In indecency cases, Canadian courts have traditionally probed whether the acts
in question "breached the rules of conduct necessary for the proper functioning
of society". The Supreme Court ruled that from now on, judges should pay more
attention to whether society would be actively harmed. This seemed to ensure
there could be no repeat of Labaye's original conviction for causing "social
harm" by allowing degrading and dehumanizing group sex to take place. The judges
said that just because most Canadians might disapprove of swingers' clubs, this
did not necessarily mean the establishments were socially dangerous. "The causal
link between images of sexuality and anti-social behavior cannot be assumed.
Attitudes in themselves are not crimes, however deviant they may be or
disgusting they may appear," the judges said, noting that no one had been
pressured to have sex or had paid for sex in the cases the court considered.
"The autonomy and liberty of members of the public was not affected by unwanted
confrontation with the sexual activity in question ... only those already
disposed to this sort of sexual activity were allowed to participate and watch,"
they said.
They also dismissed the idea -- raised during Labaye's original trial -- that
group sex was dangerous because it could result in the spread of sexually
transmitted diseases. "Sex that is not indecent can transmit disease while
indecent sex might not," they ruled.
Dave notes: The Canadians take their Charter of Human Rights & Freedoms, far
more seriously on individual rights, than we take our similar Bill of Rights.

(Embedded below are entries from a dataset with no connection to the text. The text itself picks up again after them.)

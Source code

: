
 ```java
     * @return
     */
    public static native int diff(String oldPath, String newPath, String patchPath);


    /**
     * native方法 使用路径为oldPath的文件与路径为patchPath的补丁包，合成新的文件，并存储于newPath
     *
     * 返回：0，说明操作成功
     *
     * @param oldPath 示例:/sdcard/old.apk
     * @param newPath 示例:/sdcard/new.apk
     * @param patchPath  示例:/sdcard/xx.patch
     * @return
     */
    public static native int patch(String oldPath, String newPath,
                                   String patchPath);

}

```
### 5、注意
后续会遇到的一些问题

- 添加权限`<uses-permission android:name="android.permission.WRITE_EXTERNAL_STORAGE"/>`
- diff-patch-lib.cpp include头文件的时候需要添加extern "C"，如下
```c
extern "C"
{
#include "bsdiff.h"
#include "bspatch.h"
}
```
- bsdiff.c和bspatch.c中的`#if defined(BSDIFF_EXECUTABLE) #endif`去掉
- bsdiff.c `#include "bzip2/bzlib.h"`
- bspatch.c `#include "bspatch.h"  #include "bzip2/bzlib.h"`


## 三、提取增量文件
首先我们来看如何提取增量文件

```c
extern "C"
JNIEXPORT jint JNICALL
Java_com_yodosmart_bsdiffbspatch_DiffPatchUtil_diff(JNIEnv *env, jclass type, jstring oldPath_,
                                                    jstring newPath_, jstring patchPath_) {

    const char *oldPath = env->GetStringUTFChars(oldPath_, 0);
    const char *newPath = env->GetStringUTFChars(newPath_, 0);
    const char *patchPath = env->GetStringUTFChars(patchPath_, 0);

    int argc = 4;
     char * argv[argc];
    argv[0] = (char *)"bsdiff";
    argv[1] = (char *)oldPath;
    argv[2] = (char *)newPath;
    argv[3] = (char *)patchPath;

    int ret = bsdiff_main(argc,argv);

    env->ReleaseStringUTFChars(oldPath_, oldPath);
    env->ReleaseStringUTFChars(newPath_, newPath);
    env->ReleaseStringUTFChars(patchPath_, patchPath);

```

And they are not controlled by far right religious extremists
Source:
http://today.reuters.com/news/NewsArticle.aspx?type=worldNews&storyID=uri:2005-12-21T174050Z_01_KNE073843_RTRUKOC_0_US-SEX.xml&pageNumber=1&summit=
Editorial from Winnipeg Free Press
Editorial - 'Swingers' legal
Fri Dec 23 2005
THERE was almost an inevitability to the Supreme Court's ruling on Wednesday
that sex clubs -- "swingers" clubs as they are known -- are legal and
constitutionally protected as long as they do no harm to those who freely choose
to participate in the activities that take place within their confines. These
activities include such things as group sex and partner-swapping and other, even
less conventional indulgences.
It is a redefinition of the kind of sexual behaviour that will now be legally
tolerated in this country and a logical extension of former prime minister
Pierre Trudeau's diktat that the state has no business in the bedrooms of the
nation, however large those bedrooms may be, whatever consenting adults may
choose to do in them.
The court ruled that the conventional understanding of the nature of public
decency no longer applies in Canada. The new rule is basically to do no harm.

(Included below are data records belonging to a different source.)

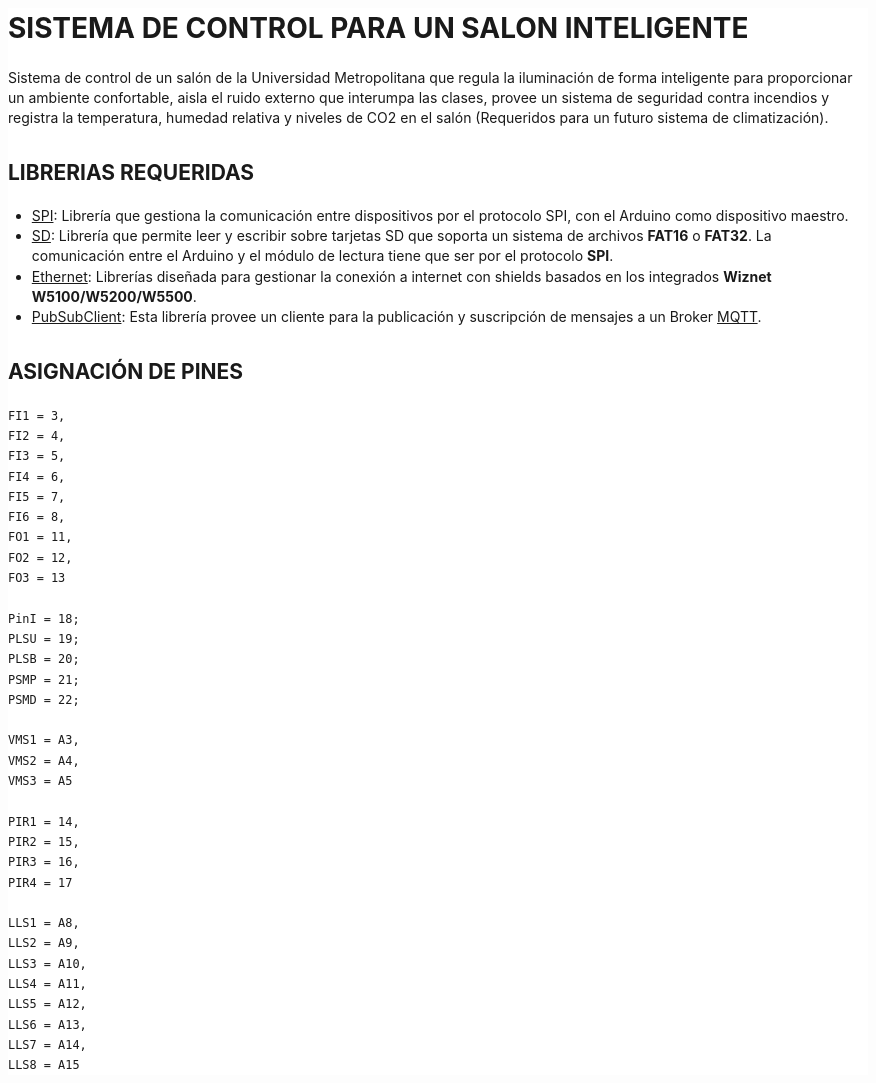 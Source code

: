 # SISTEMA DE CONTROL PARA UN SALON INTELIGENTE

Sistema de control de un salón de la Universidad Metropolitana que regula la iluminación de forma inteligente para proporcionar un ambiente confortable, aisla el ruido externo que interumpa las clases, provee un sistema de seguridad contra incendios y registra la temperatura, humedad relativa y niveles de CO2 en el salón (Requeridos para un futuro sistema de climatización).

## LIBRERIAS REQUERIDAS

* [SPI](https://www.arduino.cc/en/reference/SPI): Librería que gestiona la comunicación entre dispositivos por el protocolo SPI, con el Arduino como dispositivo maestro.
* [SD](https://www.arduino.cc/en/Reference/SD): Librería que permite leer y escribir sobre tarjetas SD que soporta un sistema de archivos **FAT16** o **FAT32**. La comunicación entre el Arduino y el módulo de lectura tiene que ser por el protocolo **SPI**.
* [Ethernet](https://www.arduino.cc/en/Reference/Ethernet): Librerías diseñada para gestionar la conexión a internet con shields basados en los integrados **Wiznet W5100/W5200/W5500**.
* [PubSubClient](https://pubsubclient.knolleary.net/): Esta librería provee un cliente para la publicación y suscripción de mensajes a un Broker [MQTT](https://mqtt.org/).

## ASIGNACIÓN DE PINES
    FI1 = 3,
    FI2 = 4,
    FI3 = 5,
    FI4 = 6,
    FI5 = 7,
    FI6 = 8,
    FO1 = 11,
    FO2 = 12,
    FO3 = 13

    PinI = 18;
    PLSU = 19;
    PLSB = 20;
    PSMP = 21;
    PSMD = 22;

    VMS1 = A3,
    VMS2 = A4,
    VMS3 = A5

    PIR1 = 14,
    PIR2 = 15,
    PIR3 = 16,
    PIR4 = 17

    LLS1 = A8,
    LLS2 = A9,
    LLS3 = A10,
    LLS4 = A11,
    LLS5 = A12,
    LLS6 = A13,
    LLS7 = A14,
    LLS8 = A15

"Moral views...do not suffice," Chief Justice Beverley McLachlin wrote. "We must
be prepared to tolerate conduct of which we disapprove."
The court, however, was split. Not as split at 7-2 as the Canadian public may
be, but strongly split nonetheless. The dissenting judges wrote: "This new
harm-based approach strips of all relevance the social values that the Canadian
community as a whole believes should be protected."

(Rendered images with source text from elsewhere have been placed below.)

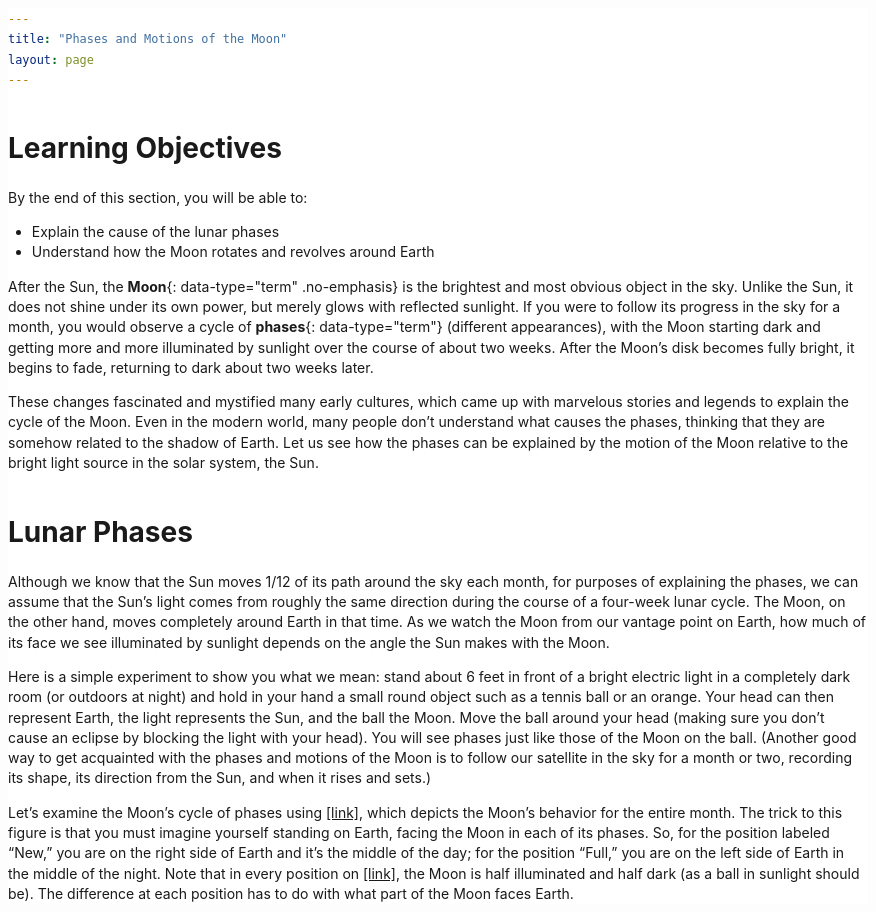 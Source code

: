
 ```yaml
---
title: "Phases and Motions of the Moon"
layout: page
---
```



# Learning Objectives

By the end of this section, you will be able to:

* Explain the cause of the lunar phases
* Understand how the Moon rotates and revolves around Earth

After the Sun, the **Moon**{: data-type="term" .no-emphasis} is the brightest and most obvious object in the sky. Unlike the Sun, it does not shine under its own power, but merely glows with reflected sunlight. If you were to follow its progress in the sky for a month, you would observe a cycle of **phases**{: data-type="term"} (different appearances), with the Moon starting dark and getting more and more illuminated by sunlight over the course of about two weeks. After the Moon’s disk becomes fully bright, it begins to fade, returning to dark about two weeks later.

These changes fascinated and mystified many early cultures, which came up with marvelous stories and legends to explain the cycle of the Moon. Even in the modern world, many people don’t understand what causes the phases, thinking that they are somehow related to the shadow of Earth. Let us see how the phases can be explained by the motion of the Moon relative to the bright light source in the solar system, the Sun.

# Lunar Phases

Although we know that the Sun moves 1/12 of its path around the sky each month, for purposes of explaining the phases, we can assume that the Sun’s light comes from roughly the same direction during the course of a four-week lunar cycle. The Moon, on the other hand, moves completely around Earth in that time. As we watch the Moon from our vantage point on Earth, how much of its face we see illuminated by sunlight depends on the angle the Sun makes with the Moon.

Here is a simple experiment to show you what we mean: stand about 6 feet in front of a bright electric light in a completely dark room (or outdoors at night) and hold in your hand a small round object such as a tennis ball or an orange. Your head can then represent Earth, the light represents the Sun, and the ball the Moon. Move the ball around your head (making sure you don’t cause an eclipse by blocking the light with your head). You will see phases just like those of the Moon on the ball. (Another good way to get acquainted with the phases and motions of the Moon is to follow our satellite in the sky for a month or two, recording its shape, its direction from the Sun, and when it rises and sets.)

Let’s examine the Moon’s cycle of phases using [\[link\]](#OSC_Astro_04_05_Moon), which depicts the Moon’s behavior for the entire month. The trick to this figure is that you must imagine yourself standing on Earth, facing the Moon in each of its phases. So, for the position labeled “New,” you are on the right side of Earth and it’s the middle of the day; for the position “Full,” you are on the left side of Earth in the middle of the night. Note that in every position on [\[link\]](#OSC_Astro_04_05_Moon), the Moon is half illuminated and half dark (as a ball in sunlight should be). The difference at each position has to do with what part of the Moon faces Earth.


[1]: https://openstaxcollege.org/l/30phamoonearth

Some Canadians will object to the ruling, arguing the corruption of morality
they see in legally sanctioned sexual promiscuity will harm the social fabric.
But the court suggests it does not pose such a threat. It is simply a different
lifestyle and a different moral choice and, in a country where moral standards
and cultural values are legion, there should be no imposition of one upon the
other.
Some may want to look at how they can regulate the new reality the Supreme Court
has recognized in Canada.
For many Canadians this may be repugnant, but it is not unreasonable. The
court's ruling does not mean everyone must play Kiss the Bottle at the
high-risk, intense level that the swingers play at in their clubs. It just means
those who choose to play it that way can do so without fear of prosecution.